Long-term drug pharmacotherapy for obesity and overweight

This review assessed the long-term benefits and risks of approved anti-obesity drugs in clinical trials of 1 to 4 years duration. Sixteen orlistat (10,631 patients), 10 sibutramine (2623 patients) and four rimonabant (6635 patients) studies were examined. High drop-out rates (30% to 40%) were a limitation of nearly all studies. Compared to placebo, all three drugs reduced weight by around five kg or less and orlistat reduced the number of high-risk patients who developed diabetes. No data to show that any of the three drugs lowers the risk of death or cardiovascular disease were found.
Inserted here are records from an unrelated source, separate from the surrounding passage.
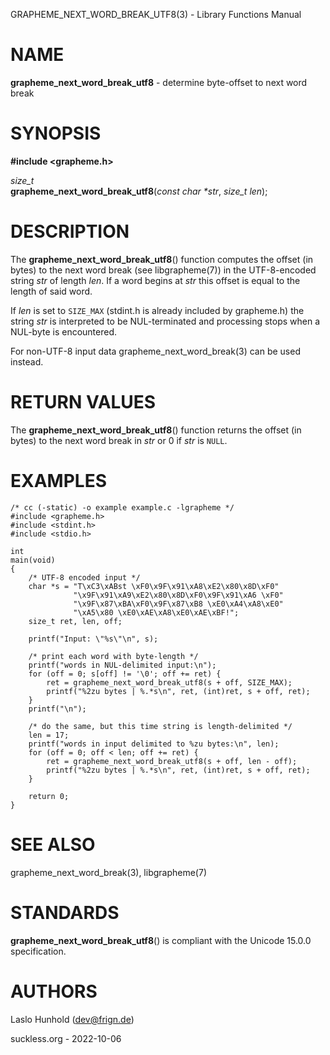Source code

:GRAPHEME\_NEXT\_WORD\_BREAK\_UTF8(3) - Library Functions Manual

# NAME

**grapheme\_next\_word\_break\_utf8** - determine byte-offset to next word break

# SYNOPSIS

**#include <grapheme.h>**

*size\_t*  
**grapheme\_next\_word\_break\_utf8**(*const char \*str*, *size\_t len*);

# DESCRIPTION

The
**grapheme\_next\_word\_break\_utf8**()
function computes the offset (in bytes) to the next word
break (see
libgrapheme(7))
in the UTF-8-encoded string
*str*
of length
*len*.
If a word begins at
*str*
this offset is equal to the length of said word.

If
*len*
is set to
`SIZE_MAX`
(stdint.h is already included by grapheme.h) the string
*str*
is interpreted to be NUL-terminated and processing stops when
a NUL-byte is encountered.

For non-UTF-8 input
data
grapheme\_next\_word\_break(3)
can be used instead.

# RETURN VALUES

The
**grapheme\_next\_word\_break\_utf8**()
function returns the offset (in bytes) to the next word
break in
*str*
or 0 if
*str*
is
`NULL`.

# EXAMPLES

	/* cc (-static) -o example example.c -lgrapheme */
	#include <grapheme.h>
	#include <stdint.h>
	#include <stdio.h>
	
	int
	main(void)
	{
		/* UTF-8 encoded input */
		char *s = "T\xC3\xABst \xF0\x9F\x91\xA8\xE2\x80\x8D\xF0"
		          "\x9F\x91\xA9\xE2\x80\x8D\xF0\x9F\x91\xA6 \xF0"
		          "\x9F\x87\xBA\xF0\x9F\x87\xB8 \xE0\xA4\xA8\xE0"
		          "\xA5\x80 \xE0\xAE\xA8\xE0\xAE\xBF!";
		size_t ret, len, off;
	
		printf("Input: \"%s\"\n", s);
	
		/* print each word with byte-length */
		printf("words in NUL-delimited input:\n");
		for (off = 0; s[off] != '\0'; off += ret) {
			ret = grapheme_next_word_break_utf8(s + off, SIZE_MAX);
			printf("%2zu bytes | %.*s\n", ret, (int)ret, s + off, ret);
		}
		printf("\n");
	
		/* do the same, but this time string is length-delimited */
		len = 17;
		printf("words in input delimited to %zu bytes:\n", len);
		for (off = 0; off < len; off += ret) {
			ret = grapheme_next_word_break_utf8(s + off, len - off);
			printf("%2zu bytes | %.*s\n", ret, (int)ret, s + off, ret);
		}
	
		return 0;
	}

# SEE ALSO

grapheme\_next\_word\_break(3),
libgrapheme(7)

# STANDARDS

**grapheme\_next\_word\_break\_utf8**()
is compliant with the Unicode 15.0.0 specification.

# AUTHORS

Laslo Hunhold ([dev@frign.de](mailto:dev@frign.de))

suckless.org - 2022-10-06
The most prominent side effects were gastrointestinal for orlistat, cardiovascular for sibutramine (raised blood pressure and/or pulse rate) and psychiatric for rimonabant (mood disorders). In Europe, rimonabant is contraindicated for patients with severe depression and/or patients who are treated with antidepressive medications. Rimonabant is furthermore not recommended for patients with other untreated psychiatric conditions.
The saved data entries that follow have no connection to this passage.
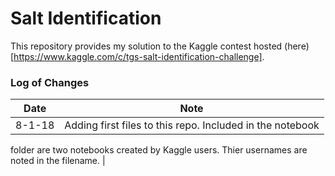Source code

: # Salt Identification
This repository provides my solution to the Kaggle contest hosted (here) [https://www.kaggle.com/c/tgs-salt-identification-challenge].

### Log of Changes
| Date    | Note                                                       |
|---------|------------------------------------------------------------|
| 8-1-18  | Adding first files to this repo.  Included in the notebook
folder are two notebooks created by Kaggle users.  Thier
 usernames are noted in the filename. |

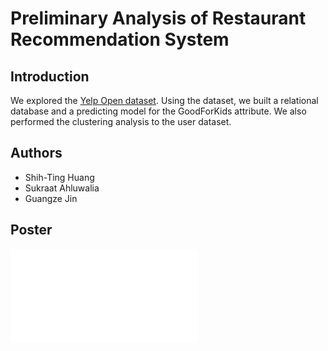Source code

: # Preliminary Analysis of Restaurant Recommendation System

## Introduction
We explored the [Yelp Open dataset](https://www.yelp.com/dataset). Using the dataset, we built a relational database and a predicting model for the GoodForKids attribute. We also performed the clustering analysis to the user dataset.


## Authors
* Shih-Ting Huang 
* Sukraat Ahluwalia
* Guangze Jin


## Poster
![Poster](Poster.pdf)
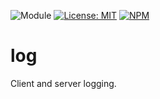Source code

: ![Module](https://img.shields.io/badge/%40platform-log-%23EA4E7E.svg)
[![License: MIT](https://img.shields.io/badge/license-MIT-blue.svg)](https://opensource.org/licenses/MIT)
[![NPM](https://img.shields.io/npm/v/@platform/log.svg?colorB=blue&style=flat)](https://www.npmjs.com/package/@platform/log)
# log
Client and server logging.
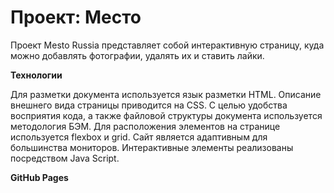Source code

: # Проект: Место

Проект Mesto Russia представляет собой интерактивную страницу, куда можно добавлять фотографии, удалять их и ставить лайки.

**Технологии**

Для разметки документа используется язык разметки HTML. Описание внешнего вида страницы приводится на CSS. С целью удобства восприятия кода, а также файловой структуры документа используется методология БЭМ. Для расположения элементов на странице используется flexbox и grid. Сайт является адаптивным для большинства мониторов. Интерактивные элементы реализованы посредством Java Script.

**GitHub Pages**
We conclude that: 1. average weight losses with current anti-obesity agents appear modest but may be of clinical benefit, and 2. better studies designed to examine mortality and cardiovascular morbidity are required to fully evaluate any potential benefit of such agents.

Authors' conclusions: 

Orlistat, sibutramine and rimonabant have been studied in trials of one year or longer. Internal validity of studies was limited by high attrition rates. All three antiobesity agents are modestly effective in reducing weight and have differing effects on cardiovascular risk and adverse effects profiles. Longer and more methodologically rigorous studies of anti-obesity drugs that are powered to examine endpoints such as mortality and cardiovascular morbidity are required.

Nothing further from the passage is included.